Where Does the Water That Flows Into Mono Lake Come From?

Mono Lake, a striking water body set against the dramatic backdrop of the Eastern Sierra Nevada mountains, represents a unique intersection of natural history and human engineering. This ancient, saline soda lake is a closed system (an endorheic basin), meaning water flows in but has no natural outflow. The lack of an exit ensures that dissolved salts and minerals accumulate over time, making the water highly alkaline and roughly twice as salty as the ocean. This unusual chemistry supports a specialized, productive ecosystem of brine shrimp and alkali flies, which in turn sustain millions of migratory birds. The complexity of the lake’s water source is defined by its natural geography, which has been profoundly altered by the needs of a distant metropolis.
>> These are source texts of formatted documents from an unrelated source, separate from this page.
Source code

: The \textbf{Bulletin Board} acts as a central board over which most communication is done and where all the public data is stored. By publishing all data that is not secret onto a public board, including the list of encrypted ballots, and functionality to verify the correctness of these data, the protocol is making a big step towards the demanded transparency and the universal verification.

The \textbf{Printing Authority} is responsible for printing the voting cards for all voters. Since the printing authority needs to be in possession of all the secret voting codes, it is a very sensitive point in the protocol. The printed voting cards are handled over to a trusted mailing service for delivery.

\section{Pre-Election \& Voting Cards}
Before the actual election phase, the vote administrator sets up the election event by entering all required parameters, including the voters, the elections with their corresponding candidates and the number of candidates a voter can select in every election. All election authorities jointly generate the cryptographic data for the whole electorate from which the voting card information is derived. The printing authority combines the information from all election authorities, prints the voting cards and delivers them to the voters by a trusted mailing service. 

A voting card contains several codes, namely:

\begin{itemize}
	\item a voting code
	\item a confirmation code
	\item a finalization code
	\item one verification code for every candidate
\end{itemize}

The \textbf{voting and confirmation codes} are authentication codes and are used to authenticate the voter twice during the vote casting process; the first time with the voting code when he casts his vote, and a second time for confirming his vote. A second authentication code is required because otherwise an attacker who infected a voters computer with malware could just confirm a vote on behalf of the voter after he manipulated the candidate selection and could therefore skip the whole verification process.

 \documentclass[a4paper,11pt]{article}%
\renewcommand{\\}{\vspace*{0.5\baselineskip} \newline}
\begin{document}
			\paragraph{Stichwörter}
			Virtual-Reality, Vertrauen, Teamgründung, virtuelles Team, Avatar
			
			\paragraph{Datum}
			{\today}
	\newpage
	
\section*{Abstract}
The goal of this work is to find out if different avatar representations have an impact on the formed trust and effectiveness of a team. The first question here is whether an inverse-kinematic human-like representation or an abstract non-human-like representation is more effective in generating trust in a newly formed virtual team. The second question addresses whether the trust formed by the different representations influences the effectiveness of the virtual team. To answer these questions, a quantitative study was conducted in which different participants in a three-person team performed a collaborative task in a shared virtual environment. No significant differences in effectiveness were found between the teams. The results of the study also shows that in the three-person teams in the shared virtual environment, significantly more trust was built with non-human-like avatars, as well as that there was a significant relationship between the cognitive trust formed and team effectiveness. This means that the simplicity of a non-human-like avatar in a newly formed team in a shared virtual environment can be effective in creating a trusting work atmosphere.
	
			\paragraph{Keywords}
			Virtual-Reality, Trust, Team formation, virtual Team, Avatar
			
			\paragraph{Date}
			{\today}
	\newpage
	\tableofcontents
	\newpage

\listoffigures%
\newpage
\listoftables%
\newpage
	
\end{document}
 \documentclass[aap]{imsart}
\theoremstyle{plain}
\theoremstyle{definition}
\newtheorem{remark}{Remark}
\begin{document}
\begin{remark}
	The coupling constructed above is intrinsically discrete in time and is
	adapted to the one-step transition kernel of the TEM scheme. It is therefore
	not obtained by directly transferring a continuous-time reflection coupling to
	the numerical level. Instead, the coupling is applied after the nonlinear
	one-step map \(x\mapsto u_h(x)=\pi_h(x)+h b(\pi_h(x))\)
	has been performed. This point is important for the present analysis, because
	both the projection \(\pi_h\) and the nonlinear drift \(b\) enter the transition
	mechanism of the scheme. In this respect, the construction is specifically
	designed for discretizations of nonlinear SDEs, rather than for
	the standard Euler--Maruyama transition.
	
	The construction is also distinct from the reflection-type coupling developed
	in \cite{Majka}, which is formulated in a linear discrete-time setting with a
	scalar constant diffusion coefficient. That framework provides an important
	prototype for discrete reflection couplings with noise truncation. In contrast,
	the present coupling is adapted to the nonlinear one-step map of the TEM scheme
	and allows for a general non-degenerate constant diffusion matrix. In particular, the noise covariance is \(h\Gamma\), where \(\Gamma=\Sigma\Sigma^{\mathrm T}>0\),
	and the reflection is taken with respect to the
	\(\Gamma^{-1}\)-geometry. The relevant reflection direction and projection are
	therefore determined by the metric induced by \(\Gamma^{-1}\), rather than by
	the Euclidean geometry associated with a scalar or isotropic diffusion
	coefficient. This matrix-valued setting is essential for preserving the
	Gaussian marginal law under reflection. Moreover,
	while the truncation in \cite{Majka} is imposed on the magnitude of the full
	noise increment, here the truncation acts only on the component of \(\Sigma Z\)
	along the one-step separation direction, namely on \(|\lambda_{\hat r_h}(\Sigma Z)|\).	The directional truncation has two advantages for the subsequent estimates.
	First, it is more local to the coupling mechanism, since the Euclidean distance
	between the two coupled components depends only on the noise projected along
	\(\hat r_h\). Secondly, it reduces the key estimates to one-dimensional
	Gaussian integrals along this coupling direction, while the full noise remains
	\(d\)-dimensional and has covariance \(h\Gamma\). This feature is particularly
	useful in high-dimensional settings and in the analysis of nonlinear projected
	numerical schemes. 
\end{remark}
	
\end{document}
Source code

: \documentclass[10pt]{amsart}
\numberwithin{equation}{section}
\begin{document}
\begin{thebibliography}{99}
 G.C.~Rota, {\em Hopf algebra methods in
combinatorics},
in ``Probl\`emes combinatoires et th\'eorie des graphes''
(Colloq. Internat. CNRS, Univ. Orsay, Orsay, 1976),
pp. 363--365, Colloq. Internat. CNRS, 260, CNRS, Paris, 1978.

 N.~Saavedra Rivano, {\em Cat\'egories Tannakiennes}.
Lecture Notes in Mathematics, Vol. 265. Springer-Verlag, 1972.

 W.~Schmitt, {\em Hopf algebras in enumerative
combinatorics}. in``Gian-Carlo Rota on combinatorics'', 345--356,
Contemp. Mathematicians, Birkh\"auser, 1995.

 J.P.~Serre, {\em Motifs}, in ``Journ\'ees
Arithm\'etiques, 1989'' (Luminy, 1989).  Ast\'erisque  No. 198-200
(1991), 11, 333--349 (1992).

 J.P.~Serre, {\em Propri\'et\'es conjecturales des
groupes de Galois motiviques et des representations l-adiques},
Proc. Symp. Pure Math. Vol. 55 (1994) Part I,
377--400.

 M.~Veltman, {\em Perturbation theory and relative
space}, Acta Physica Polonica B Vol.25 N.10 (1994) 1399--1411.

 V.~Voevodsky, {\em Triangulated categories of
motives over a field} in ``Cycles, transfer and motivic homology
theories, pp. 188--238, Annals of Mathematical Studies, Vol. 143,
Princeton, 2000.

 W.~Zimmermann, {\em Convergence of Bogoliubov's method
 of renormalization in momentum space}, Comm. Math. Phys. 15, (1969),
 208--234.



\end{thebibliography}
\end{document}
The Mono Basin Natural Sources of Inflow

The reservoir of fresh water that originally feeds Mono Lake originates high above the basin, primarily from the annual snowpack of the Sierra Nevada. As winter snow melts during the warmer spring and summer months, it generates the vast majority of the lake’s natural inflow, accounting for approximately three-quarters of the total incoming volume. This snowmelt is efficiently captured by the Mono Basin watershed, a funnel-shaped drainage area stretching across 780 square miles. The average total inflow to the lake is estimated to be around 230,000 acre-feet per year under natural conditions.

Five major perennial streams carry this frigid Sierra runoff down the steep eastern escarpment into the lakebed. Rush Creek and Lee Vining Creek are the two largest contributors, delivering the bulk of the surface flow. Mill Creek is the third largest, while Parker Creek and Walker Creek also contribute significant volumes of water.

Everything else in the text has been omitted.